Death Row: filmmaker focuses on families of inmate, victim
Death Row inmates awaiting execution aren’t the only ones in limbo — their families are, too.
They are the subject of the new documentary by Oscar-nominated filmmaker Edgar Barens.
The idea arose from Barens’ trip to Dallas in May for a conference on families of the incarcerated. There he met Sandra Joy, author of the book Grief, Loss, and Treatment for Death Row Families.
She’d seen his film “Prison Terminal: The Last Days of Private Jack Hall,” nominated for an Academy Award in 2014.

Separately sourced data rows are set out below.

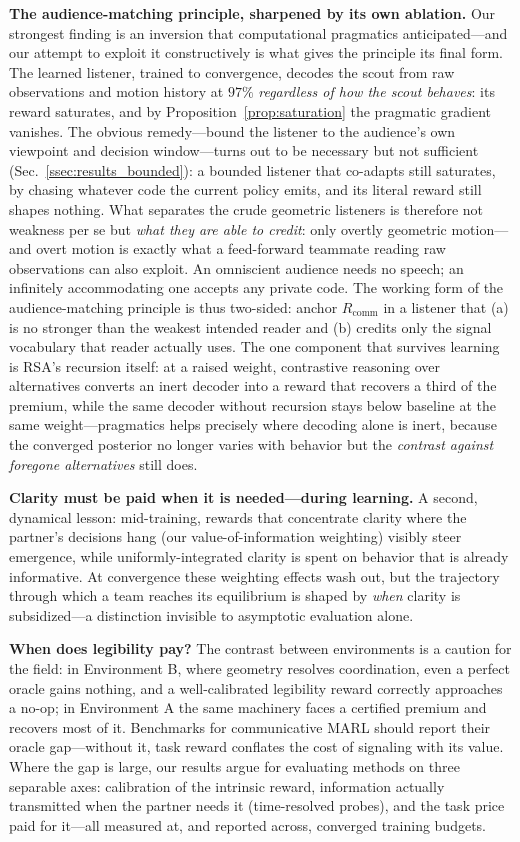 \documentclass{article}
\newcommand{\Rcomm}{R_{\text{comm}}}
\begin{document}
\textbf{The audience-matching principle, sharpened by its own ablation.} Our strongest finding is an inversion that computational pragmatics anticipated---and our attempt to exploit it constructively is what gives the principle its final form. The learned listener, trained to convergence, decodes the scout from raw observations and motion history at $97\%$ \emph{regardless of how the scout behaves}: its reward saturates, and by Proposition~\ref{prop:saturation} the pragmatic gradient vanishes. The obvious remedy---bound the listener to the audience's own viewpoint and decision window---turns out to be necessary but not sufficient (Sec.~\ref{ssec:results_bounded}): a bounded listener that co-adapts still saturates, by chasing whatever code the current policy emits, and its literal reward still shapes nothing. What separates the crude geometric listeners is therefore not weakness per se but \emph{what they are able to credit}: only overtly geometric motion---and overt motion is exactly what a feed-forward teammate reading raw observations can also exploit. An omniscient audience needs no speech; an infinitely accommodating one accepts any private code. The working form of the audience-matching principle is thus two-sided: anchor $\Rcomm$ in a listener that (a) is no stronger than the weakest intended reader and (b) credits only the signal vocabulary that reader actually uses. The one component that survives learning is RSA's recursion itself: at a raised weight, contrastive reasoning over alternatives converts an inert decoder into a reward that recovers a third of the premium, while the same decoder without recursion stays below baseline at the same weight---pragmatics helps precisely where decoding alone is inert, because the converged posterior no longer varies with behavior but the \emph{contrast against foregone alternatives} still does.

\textbf{Clarity must be paid when it is needed---during learning.} A second, dynamical lesson: mid-training, rewards that concentrate clarity where the partner's decisions hang (our value-of-information weighting) visibly steer emergence, while uniformly-integrated clarity is spent on behavior that is already informative. At convergence these weighting effects wash out, but the trajectory through which a team reaches its equilibrium is shaped by \emph{when} clarity is subsidized---a distinction invisible to asymptotic evaluation alone.

\textbf{When does legibility pay?} The contrast between environments is a caution for the field: in Environment B, where geometry resolves coordination, even a perfect oracle gains nothing, and a well-calibrated legibility reward correctly approaches a no-op; in Environment A the same machinery faces a certified premium and recovers most of it. Benchmarks for communicative MARL should report their oracle gap---without it, task reward conflates the cost of signaling with its value. Where the gap is large, our results argue for evaluating methods on three separable axes: calibration of the intrinsic reward, information actually transmitted when the partner needs it (time-resolved probes), and the task price paid for it---all measured at, and reported across, converged training budgets.
\end{document}
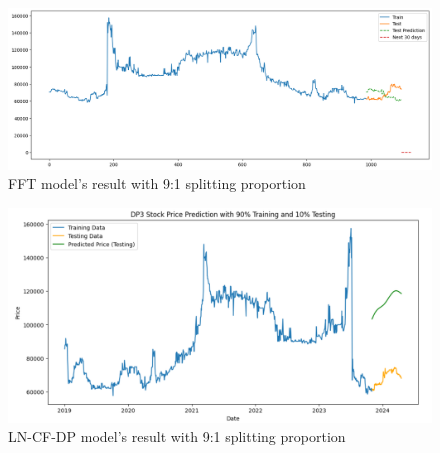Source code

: \documentclass{ieeeojies}
\begin{document}
\begin{figure}[H]
  \centering
  \begin{minipage}{0.8\linewidth}
    \centering
    \includegraphics[width=\linewidth]{bibliography/Figure/DP3_FFT.png}
    \caption{FFT model's result with 9:1 splitting proportion}
    \label{fig8}
  \end{minipage}
\end{figure}

\begin{figure}[H]
  \centering
  \begin{minipage}{0.8\linewidth}
    \centering
    \includegraphics[width=\linewidth]{bibliography/Figure/DP3_LN_CF&DP.png}
    \caption{LN-CF-DP model's result with 9:1 splitting proportion}
    \label{fig8}
  \end{minipage}
\end{figure}
\end{document}
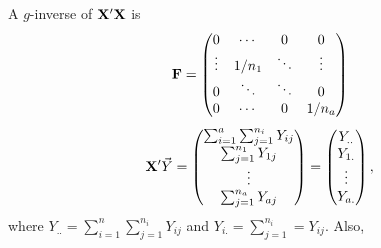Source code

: A $ g $-inverse of $ \mathbf{X}'\mathbf{X} $ is
\[ \mathbf{F}=\begin{pmatrix}
        0      & \cdots & 0      & 0      \\
        \vdots & 1/n_1  & \ddots & \vdots \\
        0      & \ddots & \ddots & 0      \\
        0      & \cdots & 0      & 1/n_a
    \end{pmatrix} \]
\[ \mathbf{X}'\vec{Y}=\begin{pmatrix}
        \sum_{i=1}^{a}\sum_{j=1}^{n_i}Y_{ij} \\
        \sum_{j=1}^{n_1}Y_{1j}               \\
        \vdots                               \\
        \sum_{j=1}^{n_a}Y_{aj}
    \end{pmatrix}=\begin{pmatrix}
        Y_{..} \\
        Y_{1.} \\
        \vdots \\
        Y_{a.}
    \end{pmatrix}, \]
where $ Y_{..}=\sum_{i=1}^{n}\sum_{j=1}^{n_i}Y_{ij} $
and $ Y_{i.}=\sum_{j=1}^{n_i}=Y_{ij} $. Also,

“Her book was a page-turner for me — you never think of the families with someone on Death Row,” said Barens, a documentary specialist in the Jane Addams College of Social Work.
“They are vilified too. Many people assume that if you’re the parent of someone on Death Row, then you must have raised a monster.”
For his documentary, which has the working title “Misfortunate,” Barens will focus on both sides of the crime. The film will examine the family of a Death Row inmate and the family of the murder victim.
“There’s a weird parallel between the two,” the filmmaker said. “The family of the victim is grieving for obvious reasons. On the other hand, the family of the criminal is also grieving, waiting for the state to execute their loved one.”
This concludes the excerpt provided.